++++ Data in this exercise ++++
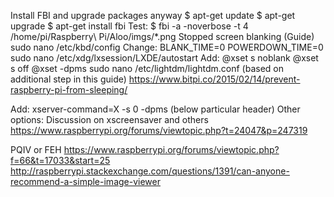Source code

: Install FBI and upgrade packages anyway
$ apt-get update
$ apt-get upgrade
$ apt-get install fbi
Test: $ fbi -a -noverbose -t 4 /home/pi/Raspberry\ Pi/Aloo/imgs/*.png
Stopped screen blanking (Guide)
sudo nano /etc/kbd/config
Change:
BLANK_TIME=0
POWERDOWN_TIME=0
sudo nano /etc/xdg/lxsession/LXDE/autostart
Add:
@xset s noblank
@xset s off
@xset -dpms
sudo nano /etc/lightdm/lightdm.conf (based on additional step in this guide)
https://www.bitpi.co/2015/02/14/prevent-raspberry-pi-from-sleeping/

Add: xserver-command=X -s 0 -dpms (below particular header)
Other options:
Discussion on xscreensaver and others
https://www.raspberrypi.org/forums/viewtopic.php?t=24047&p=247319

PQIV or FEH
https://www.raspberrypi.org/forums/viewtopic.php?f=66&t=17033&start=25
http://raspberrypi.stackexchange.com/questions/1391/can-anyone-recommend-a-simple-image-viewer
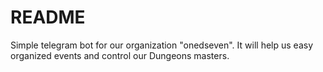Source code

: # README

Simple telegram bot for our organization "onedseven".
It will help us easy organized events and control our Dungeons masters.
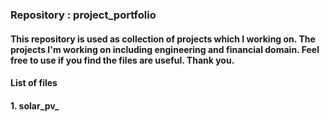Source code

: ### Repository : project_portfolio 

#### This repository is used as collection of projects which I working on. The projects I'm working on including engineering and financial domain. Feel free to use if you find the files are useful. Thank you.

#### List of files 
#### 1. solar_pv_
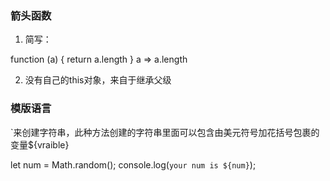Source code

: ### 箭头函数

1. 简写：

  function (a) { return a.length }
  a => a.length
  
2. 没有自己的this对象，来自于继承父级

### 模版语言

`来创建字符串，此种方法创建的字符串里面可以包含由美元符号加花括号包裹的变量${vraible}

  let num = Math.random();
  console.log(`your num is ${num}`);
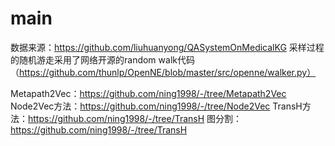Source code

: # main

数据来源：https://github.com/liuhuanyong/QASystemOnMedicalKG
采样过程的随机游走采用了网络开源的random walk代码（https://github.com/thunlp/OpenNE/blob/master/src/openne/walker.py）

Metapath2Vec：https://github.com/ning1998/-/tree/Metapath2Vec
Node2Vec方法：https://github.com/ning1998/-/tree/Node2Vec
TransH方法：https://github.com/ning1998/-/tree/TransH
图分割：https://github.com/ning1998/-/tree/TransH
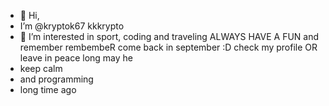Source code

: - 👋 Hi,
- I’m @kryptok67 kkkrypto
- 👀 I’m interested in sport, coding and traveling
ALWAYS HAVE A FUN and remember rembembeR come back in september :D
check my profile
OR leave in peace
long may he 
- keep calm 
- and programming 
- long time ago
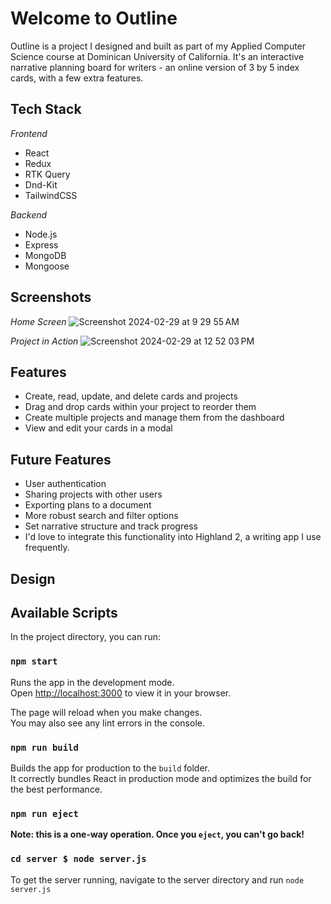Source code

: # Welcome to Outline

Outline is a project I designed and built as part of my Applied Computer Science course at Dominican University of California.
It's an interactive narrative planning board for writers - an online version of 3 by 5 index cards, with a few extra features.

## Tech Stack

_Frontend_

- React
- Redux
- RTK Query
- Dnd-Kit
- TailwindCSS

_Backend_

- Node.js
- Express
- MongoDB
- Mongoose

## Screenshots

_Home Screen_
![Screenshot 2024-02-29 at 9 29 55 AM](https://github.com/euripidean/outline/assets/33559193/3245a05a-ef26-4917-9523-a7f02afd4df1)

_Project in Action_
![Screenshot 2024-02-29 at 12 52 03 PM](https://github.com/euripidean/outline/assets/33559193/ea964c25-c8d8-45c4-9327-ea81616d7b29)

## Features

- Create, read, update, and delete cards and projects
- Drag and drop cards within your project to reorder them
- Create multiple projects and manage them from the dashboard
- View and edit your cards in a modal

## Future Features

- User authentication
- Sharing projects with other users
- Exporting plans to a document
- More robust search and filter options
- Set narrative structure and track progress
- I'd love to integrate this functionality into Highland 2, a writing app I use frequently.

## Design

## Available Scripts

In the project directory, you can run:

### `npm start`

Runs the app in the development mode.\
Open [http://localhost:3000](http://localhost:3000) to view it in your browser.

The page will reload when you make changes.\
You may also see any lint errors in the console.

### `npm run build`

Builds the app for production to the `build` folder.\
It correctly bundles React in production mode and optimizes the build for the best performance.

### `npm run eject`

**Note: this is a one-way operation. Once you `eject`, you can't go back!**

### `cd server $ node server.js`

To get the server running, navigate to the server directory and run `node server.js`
++++
**Directions for this task**
Counting the line that contains "The page will reload when you make changes.\" as the first, copy exactly every line through the end of the records, and nothing else.

**Your solution**
The page will reload when you make changes.\
You may also see any lint errors in the console.

### `npm run build`

Builds the app for production to the `build` folder.\
It correctly bundles React in production mode and optimizes the build for the best performance.

### `npm run eject`

**Note: this is a one-way operation. Once you `eject`, you can't go back!**

### `cd server $ node server.js`

To get the server running, navigate to the server directory and run `node server.js`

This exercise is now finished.